Arriva il 2001 e l'elezione nella circoscrizione del Tirreno cosentino. «Lei era esordiente» ricorda Maurizio Gasparri. Berlusconi diede come indicazione quella di fare i manifesti blu senza i «faccioni». Lei però era in un collegio uninominale, era giovane e poco conosciuta. «Io le dico: Jole, sei una bella donna, con questo volto comunicativo, fatti subito un manifesto. E lei: Ma Berlusconi ha detto che non si deve fare!. E io: Ma chi vuoi che glielo vada a dire se a Santa Maria del Cedro o a Praia a Mare metti i manifesti con la tua faccia. Alla fine la convinsi a violare questo divieto iconografico e vinse in maniera larga». Poco dopo la sua elezione venne nominata sottosegretario alla Giustizia. «Per me è sempre stata come una sorella minore» ricorda l'ex ministro Roberto Castelli. «Quando fu nominata aveva 30 anni. Mi chiesi: ce la farà a sostenere un incarico così importante? Ci misi pochissimo a realizzare che quel dubbio era immotivato.
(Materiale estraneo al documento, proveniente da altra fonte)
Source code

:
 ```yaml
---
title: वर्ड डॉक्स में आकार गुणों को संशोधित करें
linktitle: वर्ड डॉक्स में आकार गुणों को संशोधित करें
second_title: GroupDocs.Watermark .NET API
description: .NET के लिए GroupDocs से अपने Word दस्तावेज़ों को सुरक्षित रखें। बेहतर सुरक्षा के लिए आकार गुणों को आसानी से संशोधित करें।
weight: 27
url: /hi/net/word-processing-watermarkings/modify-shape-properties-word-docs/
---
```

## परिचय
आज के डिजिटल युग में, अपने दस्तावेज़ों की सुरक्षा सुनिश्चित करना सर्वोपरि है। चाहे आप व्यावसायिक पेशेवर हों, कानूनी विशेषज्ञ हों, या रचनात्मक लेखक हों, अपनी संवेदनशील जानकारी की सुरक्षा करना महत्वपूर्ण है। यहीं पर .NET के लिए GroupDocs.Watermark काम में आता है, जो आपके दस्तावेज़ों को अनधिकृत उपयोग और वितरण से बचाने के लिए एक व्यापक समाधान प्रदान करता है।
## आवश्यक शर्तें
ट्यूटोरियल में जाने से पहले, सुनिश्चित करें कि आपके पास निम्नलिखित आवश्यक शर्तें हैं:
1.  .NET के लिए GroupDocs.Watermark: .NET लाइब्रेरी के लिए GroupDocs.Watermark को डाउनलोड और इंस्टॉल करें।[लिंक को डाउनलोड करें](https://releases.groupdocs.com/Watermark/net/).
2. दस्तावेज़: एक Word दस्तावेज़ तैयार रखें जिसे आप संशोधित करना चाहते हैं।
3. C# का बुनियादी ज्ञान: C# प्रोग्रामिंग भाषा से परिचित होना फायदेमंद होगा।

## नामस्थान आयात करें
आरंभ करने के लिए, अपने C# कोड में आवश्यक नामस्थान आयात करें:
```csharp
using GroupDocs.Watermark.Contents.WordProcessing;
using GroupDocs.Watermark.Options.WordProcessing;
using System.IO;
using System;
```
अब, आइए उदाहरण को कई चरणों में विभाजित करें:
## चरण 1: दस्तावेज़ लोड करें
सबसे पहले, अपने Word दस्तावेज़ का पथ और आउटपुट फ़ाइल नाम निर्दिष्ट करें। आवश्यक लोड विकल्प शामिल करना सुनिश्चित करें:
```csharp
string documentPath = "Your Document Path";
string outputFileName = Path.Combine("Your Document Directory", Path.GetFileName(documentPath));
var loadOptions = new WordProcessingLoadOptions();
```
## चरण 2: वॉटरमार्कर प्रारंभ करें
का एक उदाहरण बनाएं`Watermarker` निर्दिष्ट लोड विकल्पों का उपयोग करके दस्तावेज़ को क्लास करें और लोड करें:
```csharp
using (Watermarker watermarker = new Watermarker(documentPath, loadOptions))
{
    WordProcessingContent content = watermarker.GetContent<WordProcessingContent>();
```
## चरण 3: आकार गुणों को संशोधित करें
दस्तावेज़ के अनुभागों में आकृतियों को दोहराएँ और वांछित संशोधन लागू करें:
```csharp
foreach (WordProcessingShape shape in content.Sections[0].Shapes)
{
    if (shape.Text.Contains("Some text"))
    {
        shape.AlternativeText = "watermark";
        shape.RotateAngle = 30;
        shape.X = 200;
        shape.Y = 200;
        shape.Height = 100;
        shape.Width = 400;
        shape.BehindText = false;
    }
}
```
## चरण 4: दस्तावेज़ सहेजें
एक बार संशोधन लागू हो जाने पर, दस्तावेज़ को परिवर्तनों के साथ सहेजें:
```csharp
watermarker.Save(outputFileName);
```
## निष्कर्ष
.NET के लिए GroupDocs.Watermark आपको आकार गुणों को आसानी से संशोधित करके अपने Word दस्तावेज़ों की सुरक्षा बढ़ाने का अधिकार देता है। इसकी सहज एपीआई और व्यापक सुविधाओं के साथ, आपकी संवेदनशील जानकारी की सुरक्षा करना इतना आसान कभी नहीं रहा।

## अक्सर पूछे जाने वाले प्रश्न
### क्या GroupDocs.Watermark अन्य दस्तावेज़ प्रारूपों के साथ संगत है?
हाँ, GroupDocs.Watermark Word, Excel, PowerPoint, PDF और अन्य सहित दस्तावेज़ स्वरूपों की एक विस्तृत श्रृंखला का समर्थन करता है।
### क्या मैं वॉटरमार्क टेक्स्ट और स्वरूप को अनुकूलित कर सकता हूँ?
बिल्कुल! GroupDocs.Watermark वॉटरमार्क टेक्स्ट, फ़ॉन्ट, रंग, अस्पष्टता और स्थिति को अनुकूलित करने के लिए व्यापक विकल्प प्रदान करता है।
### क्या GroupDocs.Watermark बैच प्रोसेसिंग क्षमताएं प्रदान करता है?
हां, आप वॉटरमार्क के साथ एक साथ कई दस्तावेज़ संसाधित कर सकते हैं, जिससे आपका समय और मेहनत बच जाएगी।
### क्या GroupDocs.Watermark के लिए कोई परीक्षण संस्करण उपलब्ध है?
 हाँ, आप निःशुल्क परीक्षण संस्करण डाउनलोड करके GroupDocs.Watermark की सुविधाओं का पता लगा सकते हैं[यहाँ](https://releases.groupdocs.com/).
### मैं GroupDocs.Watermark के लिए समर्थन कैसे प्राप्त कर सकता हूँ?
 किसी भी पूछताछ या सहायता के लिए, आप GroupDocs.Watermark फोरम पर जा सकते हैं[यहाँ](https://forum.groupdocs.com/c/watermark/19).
Apparentemente eravamo agli opposti, lei donna mediterranea, io uomo delle montagne. Davvero in quella fase pensavamo di poter cambiare il mondo o perlomeno la giustizia italiana. Era una donna piena di vita, con uno staff tutto di donne scatenate che andavo spesso a trovare». Di quel periodo Stefania Prestigiacomo ricorda un episodio: «Appena nominata sottosegretario organizzò nel cortile del ministero un ricordo di Giovanni Falcone. Era la prima volta che Falcone veniva ricordato al ministero. Mi chiamò e mi disse: sei siciliana, non puoi mancare».

Forzista doc, ma anche donna del dialogo. Divenne per pochi mesi sottosegretario al Lavoro nel governo di Enrico Letta tranne dare le dimissioni quando la scissione degli alfaniani spostò gli equilibri a sinistra: «Io aderisco a Forza Italia e condivido il progetto di Berlusconi». L'approdo finale è stato quello nella sua regione, quasi a chiudere un cerchio. Si definiva candidata «per destino» e non per scelta. Quando venne chiamata da Silvio Berlusconi disse di no per via della malattia per poi cedere al pressing amorevole del Cavaliere. Al Fatto Quotidiano disse: «Non ho mai nascosto la mia malattia, qui tutti sanno. Io sono in cura presso il reparto di oncologia di Paola. Da noi ci sono medici eccellenti. Le eccellenze in un mare di incompetenza, clientelismo, ignavia annegano come sassolini nello stagno. Io proverò a cambiare». Nelle ultime settimane l'impressione è che «avesse accettato un destino». «Ho una mia abitudine: la sera mi segno con un post-it giallo le cose da fare» racconta un commosso Maurizio Gasparri. «In quello di oggi c'era scritto: chiamare Jole.

Sarà l'unico post-it che conserverò».